Task objective >>
Write the listing out again word for word, excluding any pictures.

::: Exercise materials :::

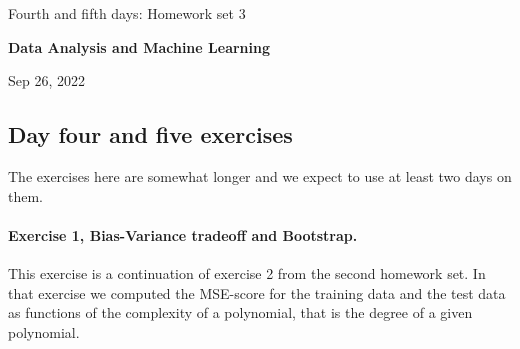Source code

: \documentclass[%
oneside,                 %
final,                   %
10pt]{article}
\begin{document}

\newcommand{\exercisesection}[1]{\subsection*{#1}}






\thispagestyle{empty}

\begin{center}
{\LARGE\bf
\begin{spacing}{1.25}
Fourth and fifth days: Homework set 3
\end{spacing}
}
\end{center}


\begin{center}
{\bf Data Analysis and Machine Learning${}^{}$} \\ [0mm]
\end{center}

\begin{center}
\end{center}
    

\begin{center}
Sep 26, 2022
\end{center}

\vspace{1cm}


\subsection{Day four and five exercises}

The exercises here are somewhat longer and we expect to use at least two days on them.

\paragraph{Exercise 1, Bias-Variance tradeoff and Bootstrap.}
This exercise is a continuation of exercise 2 from the second homework set.
In that exercise we computed the MSE-score for the training
data and the test data as functions of the complexity of a polynomial,
that is the degree of a given polynomial.
\end{document}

:::

Reply >>
Source code

: \documentclass[%
oneside,                 %
final,                   %
10pt]{article}
\begin{document}

\newcommand{\exercisesection}[1]{\subsection*{#1}}






\thispagestyle{empty}

\begin{center}
{\LARGE\bf
\begin{spacing}{1.25}
Fourth and fifth days: Homework set 3
\end{spacing}
}
\end{center}


\begin{center}
{\bf Data Analysis and Machine Learning${}^{}$} \\ [0mm]
\end{center}

\begin{center}
\end{center}
    

\begin{center}
Sep 26, 2022
\end{center}

\vspace{1cm}


\subsection{Day four and five exercises}

The exercises here are somewhat longer and we expect to use at least two days on them.

\paragraph{Exercise 1, Bias-Variance tradeoff and Bootstrap.}
This exercise is a continuation of exercise 2 from the second homework set.
In that exercise we computed the MSE-score for the training
data and the test data as functions of the complexity of a polynomial,
that is the degree of a given polynomial.
\end{document}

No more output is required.